A first proper go at nom in Rust, parsing a small config-ish format, and what the combinator style actually buys you over a hand-written loop.

Code on a screen, Rust source in view

I had a small text format to parse, a half-baked key-value-with-sections thing of my own making, and my instinct as ever was to reach for a hand-written loop with a cursor and a pile of if statements. I've written that loop a dozen times and got the off-by-one wrong a dozen times. So this time I sat down with nom properly.

The idea behind nom is that a parser is just a function: it takes input, and returns either the rest of the input plus a parsed value, or an error. Once you accept that, you build big parsers by gluing small ones together. A parser for a line is a parser for a key, then =, then a value. You don't manage an index at all.

Here's the shape of it, parsing key = value pairs:

A close-up of a programming editor

use nom::{
    bytes::complete::{tag, take_while1},
    character::complete::{space0, char},
    sequence::separated_pair,
    IResult,
};

fn ident(input: &str) -> IResult<&str, &str> {
    take_while1(|c: char| c.is_alphanumeric() || c == '_')(input)
}

fn kv(input: &str) -> IResult<&str, (&str, &str)> {
    separated_pair(
        ident,
        (space0, char('='), space0),
        take_while1(|c: char| c != '\n'),
    )(input)
}

What struck me is how much the combinators read like the grammar in your head. separated_pair is "a thing, then a separator I don't care about, then another thing". I'm not tracking where I am in the string; nom threads the remaining input through for me, and if a sub-parser fails it backs out cleanly instead of leaving me half-consumed.

The bit that took adjusting to was the error story. nom's default errors are terse, and IResult returning a borrowed slice of the input means lifetimes follow you around. For a real format you'll want nom::error::context to annotate failures, and you may end up reaching for VerboseError so a malformed line tells you something more useful than "Tag". I bolted that on once the happy path worked, which is the right order.

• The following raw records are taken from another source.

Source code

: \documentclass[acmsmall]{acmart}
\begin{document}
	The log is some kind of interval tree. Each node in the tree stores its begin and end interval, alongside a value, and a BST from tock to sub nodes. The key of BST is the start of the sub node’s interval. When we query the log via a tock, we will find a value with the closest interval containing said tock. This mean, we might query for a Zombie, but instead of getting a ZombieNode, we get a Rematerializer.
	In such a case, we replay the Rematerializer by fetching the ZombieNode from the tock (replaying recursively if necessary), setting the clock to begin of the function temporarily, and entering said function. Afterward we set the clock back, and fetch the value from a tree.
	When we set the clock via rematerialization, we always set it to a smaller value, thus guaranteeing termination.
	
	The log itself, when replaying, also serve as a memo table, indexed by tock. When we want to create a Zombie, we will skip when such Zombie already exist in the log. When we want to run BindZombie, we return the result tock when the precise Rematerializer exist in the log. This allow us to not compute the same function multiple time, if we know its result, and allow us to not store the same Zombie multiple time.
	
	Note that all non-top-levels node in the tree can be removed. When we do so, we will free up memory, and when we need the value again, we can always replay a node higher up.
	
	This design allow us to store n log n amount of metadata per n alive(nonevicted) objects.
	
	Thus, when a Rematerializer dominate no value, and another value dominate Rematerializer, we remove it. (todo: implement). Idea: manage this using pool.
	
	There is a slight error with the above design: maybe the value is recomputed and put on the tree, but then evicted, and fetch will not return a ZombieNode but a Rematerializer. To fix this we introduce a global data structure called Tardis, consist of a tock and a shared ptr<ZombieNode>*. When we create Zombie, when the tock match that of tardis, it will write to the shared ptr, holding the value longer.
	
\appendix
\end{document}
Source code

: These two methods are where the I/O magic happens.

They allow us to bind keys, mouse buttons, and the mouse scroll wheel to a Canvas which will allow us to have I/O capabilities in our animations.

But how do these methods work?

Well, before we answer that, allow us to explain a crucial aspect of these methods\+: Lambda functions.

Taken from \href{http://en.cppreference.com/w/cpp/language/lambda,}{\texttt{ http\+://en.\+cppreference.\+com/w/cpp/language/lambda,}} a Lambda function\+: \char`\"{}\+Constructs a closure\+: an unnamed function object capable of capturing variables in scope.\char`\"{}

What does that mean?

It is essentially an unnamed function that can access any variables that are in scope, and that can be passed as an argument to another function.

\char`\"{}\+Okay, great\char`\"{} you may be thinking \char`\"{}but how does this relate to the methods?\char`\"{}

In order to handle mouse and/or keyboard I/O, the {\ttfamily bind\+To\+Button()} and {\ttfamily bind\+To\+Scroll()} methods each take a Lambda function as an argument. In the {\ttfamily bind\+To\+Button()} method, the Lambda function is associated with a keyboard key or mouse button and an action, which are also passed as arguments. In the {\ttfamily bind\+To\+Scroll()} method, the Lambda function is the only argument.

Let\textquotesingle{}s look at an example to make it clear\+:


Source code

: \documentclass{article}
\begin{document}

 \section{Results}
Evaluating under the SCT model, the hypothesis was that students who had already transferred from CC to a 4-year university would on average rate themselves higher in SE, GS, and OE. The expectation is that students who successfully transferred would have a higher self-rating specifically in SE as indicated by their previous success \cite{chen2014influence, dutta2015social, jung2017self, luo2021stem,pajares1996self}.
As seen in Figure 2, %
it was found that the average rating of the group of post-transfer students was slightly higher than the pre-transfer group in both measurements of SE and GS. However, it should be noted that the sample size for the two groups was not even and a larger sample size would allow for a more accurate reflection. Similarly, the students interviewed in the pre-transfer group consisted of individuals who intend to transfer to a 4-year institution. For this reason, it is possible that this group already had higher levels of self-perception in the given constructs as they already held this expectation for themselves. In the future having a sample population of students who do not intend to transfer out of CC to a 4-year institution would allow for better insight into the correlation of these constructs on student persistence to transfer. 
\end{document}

Would I use it for everything? No. For a one-line split, str::split_once is right there and nom is overkill. But the moment there's nesting, optional whitespace, or anything recursive, the hand-rolled loop becomes a liability and the combinator version stays flat and testable. Each small parser tests in isolation, which is the quiet superpower here. I tested ident on its own before it ever met kv, and when the whole thing misbehaved I knew exactly which layer to blame. That alone has earned it a place in the toolbox.